Decide dejar de fijarse en los viandantes y vuelve a sí mismo. Se busca las manos; y eso sí que resulta enloquecedor. Son manos de largos dedos, con callos en las almohadillas, ligeramente bañadas por el sol y de piel lisa. Lisa y joven. Son las manos de un muchacho, no las suyas. Por el Ángel, ¿qué está pasando aquí?

Le echa valor al asunto y sigue con el resto del cuerpo. Uf, gracias a Dios, está vestido. Sin galas, y sin sombrero, pero con pantalón y camisa, aunque sólo lleva un zapato. Oye, menos es nada. El siguiente intento lo hace con la ubicación espacial, ya que intuye que la temporal va a escapársele de las – ahora juveniles – manos. Tendría que ponerse de pie; le chirrían los músculos: manos jóvenes pero cuerpo caduco, tal y como debería de ser. Está cubierto de cartones, en lo que parece un portal; un edificio de cristalinas paredes se alza ante él. Se pone finalmente en pie, no sin dificultad, e intenta desencajar los huesos agarrotados.

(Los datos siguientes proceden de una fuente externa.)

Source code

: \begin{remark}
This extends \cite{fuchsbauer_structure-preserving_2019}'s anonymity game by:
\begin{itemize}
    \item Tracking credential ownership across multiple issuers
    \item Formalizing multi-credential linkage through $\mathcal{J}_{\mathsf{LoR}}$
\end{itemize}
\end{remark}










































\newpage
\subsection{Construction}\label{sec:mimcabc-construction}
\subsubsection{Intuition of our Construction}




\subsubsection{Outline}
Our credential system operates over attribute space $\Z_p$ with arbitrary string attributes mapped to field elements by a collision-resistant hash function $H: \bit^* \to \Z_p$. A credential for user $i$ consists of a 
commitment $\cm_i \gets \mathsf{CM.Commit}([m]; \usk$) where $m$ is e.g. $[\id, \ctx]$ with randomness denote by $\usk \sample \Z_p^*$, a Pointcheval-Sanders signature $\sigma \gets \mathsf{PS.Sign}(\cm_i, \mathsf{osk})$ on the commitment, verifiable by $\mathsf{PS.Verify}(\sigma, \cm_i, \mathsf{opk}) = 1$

Siente como si hubiera pasado una eternidad en posición fetal, lo cual es curioso, porque juraría que ha estado algunos años paseando por las infinitas praderas del inframundo, en busca del – empieza a pensar que inexistente – río que se suponía que había de cruzar; y cree recordar el ataúd, ideal para una elegante postura decúbito supino. Y nada tiene mucho sentido, porque a los de su clase les incineran y después usan sus cenizas para construir la Ciudad de Hueso… Pero basta ya de especular; explorar, investigar, eso es lo tiene que hacer.

La acera, la calle que parece perderse en el infinito en ambos extremos, el aluvión de viandantes de curioso atuendo y ausente decoro. No le suena nada. Tal vez debería de preguntar, o quizá primero ir en busca de un cartel indicador. Mueve la cabeza hacia arriba y luego de derecha a izquierda: las coloridas marquesinas lo inundan todo. Por el Ángel, va a ser tarea imposible. Camina a la derecha unos cien metros y después retrocede sobre sus pasos, demasiado aturdido como para pensar con claridad. Se choca contra un hombre anuncio: de esos ya había visto alguno. Le ofrece un panfleto hecho de llamativo papel brillante: "El Rey del Pollo Frito", se lee en él, y hay una oportuna ilustración de un ave con la corona, joyas incluidas. Después de un menú con precios que a Will le resultan desorbitados, encuentra una dirección: 47, Oxford Street, Londres.

Así que Londres. Juraría por toda la jauría de Ángeles que en su memoria Londres no era así; era ruidosa y caótica, pero los londinenses conservaban el pudor, al menos los mundanos, al menos de puertas para fuera. Pero ha visto cosas lo bastante raras en la vida como para que resulte tan sorprendente. Ya tiene el lugar, ahora le falta el tiempo. Por el calor, y la humedad, se trata de un día de verano o primavera, alrededor del mediodía a juzgar por la altura de ese escasamente londinense sol. Pero el cuándo; el cuándo es ahora, continúa siendo una incógnita.